● TASK:
Answer with a number only: how many lines of the data contain "high"?

::: WORKING DATA

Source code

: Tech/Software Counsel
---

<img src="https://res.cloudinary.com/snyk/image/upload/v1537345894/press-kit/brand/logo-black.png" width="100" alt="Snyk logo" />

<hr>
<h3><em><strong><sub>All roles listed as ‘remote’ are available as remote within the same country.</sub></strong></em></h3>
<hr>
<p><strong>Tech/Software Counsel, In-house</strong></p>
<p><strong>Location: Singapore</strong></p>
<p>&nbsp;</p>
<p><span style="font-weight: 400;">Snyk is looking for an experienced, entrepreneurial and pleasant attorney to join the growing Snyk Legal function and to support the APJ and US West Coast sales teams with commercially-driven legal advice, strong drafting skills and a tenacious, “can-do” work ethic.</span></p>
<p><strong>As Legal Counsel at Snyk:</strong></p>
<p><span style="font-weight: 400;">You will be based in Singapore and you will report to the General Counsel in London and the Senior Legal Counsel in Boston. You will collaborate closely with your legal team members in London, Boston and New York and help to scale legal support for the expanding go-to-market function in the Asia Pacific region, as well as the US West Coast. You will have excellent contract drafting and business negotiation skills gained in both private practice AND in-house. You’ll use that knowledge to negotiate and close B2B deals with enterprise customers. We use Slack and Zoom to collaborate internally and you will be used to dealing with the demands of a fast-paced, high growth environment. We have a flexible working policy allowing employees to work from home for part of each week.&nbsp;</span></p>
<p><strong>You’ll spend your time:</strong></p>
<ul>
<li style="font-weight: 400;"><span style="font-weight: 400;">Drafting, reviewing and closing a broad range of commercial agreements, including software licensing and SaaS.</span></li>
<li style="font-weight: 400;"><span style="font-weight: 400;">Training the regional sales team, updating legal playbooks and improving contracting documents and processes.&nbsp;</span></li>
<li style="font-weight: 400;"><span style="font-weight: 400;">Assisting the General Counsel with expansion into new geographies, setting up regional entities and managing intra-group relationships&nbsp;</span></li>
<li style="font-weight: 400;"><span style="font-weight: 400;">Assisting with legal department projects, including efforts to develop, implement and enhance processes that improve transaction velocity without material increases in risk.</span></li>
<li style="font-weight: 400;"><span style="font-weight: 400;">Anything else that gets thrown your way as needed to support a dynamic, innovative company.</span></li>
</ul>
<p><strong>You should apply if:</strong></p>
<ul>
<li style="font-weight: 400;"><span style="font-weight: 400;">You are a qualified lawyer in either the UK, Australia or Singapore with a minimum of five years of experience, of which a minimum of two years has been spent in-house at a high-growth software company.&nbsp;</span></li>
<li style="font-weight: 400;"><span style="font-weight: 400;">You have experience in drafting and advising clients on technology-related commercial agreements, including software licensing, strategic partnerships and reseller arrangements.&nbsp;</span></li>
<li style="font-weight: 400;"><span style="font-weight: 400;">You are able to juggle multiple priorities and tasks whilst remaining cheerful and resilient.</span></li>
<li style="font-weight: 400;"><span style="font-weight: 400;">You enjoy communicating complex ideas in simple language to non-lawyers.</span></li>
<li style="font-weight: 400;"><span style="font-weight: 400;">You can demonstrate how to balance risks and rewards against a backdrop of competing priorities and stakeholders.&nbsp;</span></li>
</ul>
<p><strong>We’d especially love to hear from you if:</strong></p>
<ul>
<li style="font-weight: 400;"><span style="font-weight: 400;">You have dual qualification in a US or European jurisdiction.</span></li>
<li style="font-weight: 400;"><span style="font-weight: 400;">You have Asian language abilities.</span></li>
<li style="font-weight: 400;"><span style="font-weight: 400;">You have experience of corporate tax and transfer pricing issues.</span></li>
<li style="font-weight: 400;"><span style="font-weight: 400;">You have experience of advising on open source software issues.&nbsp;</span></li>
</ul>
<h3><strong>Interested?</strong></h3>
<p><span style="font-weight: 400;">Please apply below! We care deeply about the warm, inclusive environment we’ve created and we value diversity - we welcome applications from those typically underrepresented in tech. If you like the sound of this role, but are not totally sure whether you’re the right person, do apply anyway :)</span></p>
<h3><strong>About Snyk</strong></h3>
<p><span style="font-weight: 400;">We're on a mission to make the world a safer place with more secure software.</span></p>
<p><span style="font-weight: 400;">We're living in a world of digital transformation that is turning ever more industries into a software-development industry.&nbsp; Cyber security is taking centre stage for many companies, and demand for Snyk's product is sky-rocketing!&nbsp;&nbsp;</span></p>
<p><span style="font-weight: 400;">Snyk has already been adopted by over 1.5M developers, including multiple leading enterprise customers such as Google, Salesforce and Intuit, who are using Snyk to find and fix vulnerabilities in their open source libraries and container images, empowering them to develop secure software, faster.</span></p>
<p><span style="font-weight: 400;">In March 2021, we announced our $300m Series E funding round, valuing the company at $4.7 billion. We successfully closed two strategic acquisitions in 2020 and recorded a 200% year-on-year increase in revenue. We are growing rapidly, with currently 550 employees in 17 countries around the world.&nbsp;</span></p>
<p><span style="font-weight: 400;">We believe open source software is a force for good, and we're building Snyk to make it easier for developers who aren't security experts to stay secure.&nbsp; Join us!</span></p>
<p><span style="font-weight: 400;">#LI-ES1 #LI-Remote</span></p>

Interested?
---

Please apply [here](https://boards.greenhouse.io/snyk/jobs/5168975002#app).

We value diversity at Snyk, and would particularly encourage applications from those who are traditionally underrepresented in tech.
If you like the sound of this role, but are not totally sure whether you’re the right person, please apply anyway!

::::::

● RESULT OF THIS EXERCISE:
2